◆ **Directions**: Give back all the data below exactly as it is shown.

◆ **Exercise data**:
BEGIN

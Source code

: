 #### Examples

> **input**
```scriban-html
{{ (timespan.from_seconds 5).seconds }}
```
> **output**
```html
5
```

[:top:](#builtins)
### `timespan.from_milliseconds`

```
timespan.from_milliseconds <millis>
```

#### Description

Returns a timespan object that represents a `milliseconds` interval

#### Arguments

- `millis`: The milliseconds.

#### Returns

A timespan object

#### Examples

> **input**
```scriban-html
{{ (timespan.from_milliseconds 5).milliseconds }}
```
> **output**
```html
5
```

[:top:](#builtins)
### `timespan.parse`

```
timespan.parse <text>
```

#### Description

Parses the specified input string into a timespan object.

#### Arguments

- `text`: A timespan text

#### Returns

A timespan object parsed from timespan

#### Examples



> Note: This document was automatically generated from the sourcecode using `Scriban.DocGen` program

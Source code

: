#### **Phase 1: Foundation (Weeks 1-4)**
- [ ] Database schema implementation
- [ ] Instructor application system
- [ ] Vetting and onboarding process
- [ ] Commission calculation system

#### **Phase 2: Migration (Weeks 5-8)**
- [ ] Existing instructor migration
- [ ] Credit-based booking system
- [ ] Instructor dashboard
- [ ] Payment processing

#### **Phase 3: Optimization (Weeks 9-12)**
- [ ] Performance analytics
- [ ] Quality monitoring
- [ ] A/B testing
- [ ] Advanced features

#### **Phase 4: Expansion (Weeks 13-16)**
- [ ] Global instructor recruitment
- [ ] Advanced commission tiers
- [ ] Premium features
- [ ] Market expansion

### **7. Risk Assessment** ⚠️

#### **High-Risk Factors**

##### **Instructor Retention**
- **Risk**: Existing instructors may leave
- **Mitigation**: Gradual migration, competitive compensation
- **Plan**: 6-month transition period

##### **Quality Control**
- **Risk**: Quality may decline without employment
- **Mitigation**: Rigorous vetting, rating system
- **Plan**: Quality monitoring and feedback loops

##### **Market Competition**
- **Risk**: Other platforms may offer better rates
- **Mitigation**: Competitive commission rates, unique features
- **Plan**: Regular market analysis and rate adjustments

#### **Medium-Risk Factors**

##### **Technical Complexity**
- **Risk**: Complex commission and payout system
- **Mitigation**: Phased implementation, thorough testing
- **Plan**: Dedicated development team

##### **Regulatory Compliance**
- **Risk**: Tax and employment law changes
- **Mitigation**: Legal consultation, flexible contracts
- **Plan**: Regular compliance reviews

END

◆ **Answer to this exercise**:
Source code

: #### Examples

> **input**
```scriban-html
{{ (timespan.from_seconds 5).seconds }}
```
> **output**
```html
5
```

[:top:](#builtins)
### `timespan.from_milliseconds`

```
timespan.from_milliseconds <millis>
```

#### Description

Returns a timespan object that represents a `milliseconds` interval

#### Arguments

- `millis`: The milliseconds.

#### Returns

A timespan object

#### Examples

> **input**
```scriban-html
{{ (timespan.from_milliseconds 5).milliseconds }}
```
> **output**
```html
5
```

[:top:](#builtins)
### `timespan.parse`

```
timespan.parse <text>
```

#### Description

Parses the specified input string into a timespan object.

#### Arguments

- `text`: A timespan text

#### Returns

A timespan object parsed from timespan

#### Examples



> Note: This document was automatically generated from the sourcecode using `Scriban.DocGen` program

Source code

:#### **Phase 1: Foundation (Weeks 1-4)**
- [ ] Database schema implementation
- [ ] Instructor application system
- [ ] Vetting and onboarding process
- [ ] Commission calculation system

#### **Phase 2: Migration (Weeks 5-8)**
- [ ] Existing instructor migration
- [ ] Credit-based booking system
- [ ] Instructor dashboard
- [ ] Payment processing

#### **Phase 3: Optimization (Weeks 9-12)**
- [ ] Performance analytics
- [ ] Quality monitoring
- [ ] A/B testing
- [ ] Advanced features

#### **Phase 4: Expansion (Weeks 13-16)**
- [ ] Global instructor recruitment
- [ ] Advanced commission tiers
- [ ] Premium features
- [ ] Market expansion

### **7. Risk Assessment** ⚠️

#### **High-Risk Factors**

##### **Instructor Retention**
- **Risk**: Existing instructors may leave
- **Mitigation**: Gradual migration, competitive compensation
- **Plan**: 6-month transition period

##### **Quality Control**
- **Risk**: Quality may decline without employment
- **Mitigation**: Rigorous vetting, rating system
- **Plan**: Quality monitoring and feedback loops

##### **Market Competition**
- **Risk**: Other platforms may offer better rates
- **Mitigation**: Competitive commission rates, unique features
- **Plan**: Regular market analysis and rate adjustments

#### **Medium-Risk Factors**

##### **Technical Complexity**
- **Risk**: Complex commission and payout system
- **Mitigation**: Phased implementation, thorough testing
- **Plan**: Dedicated development team

##### **Regulatory Compliance**
- **Risk**: Tax and employment law changes
- **Mitigation**: Legal consultation, flexible contracts
- **Plan**: Regular compliance reviews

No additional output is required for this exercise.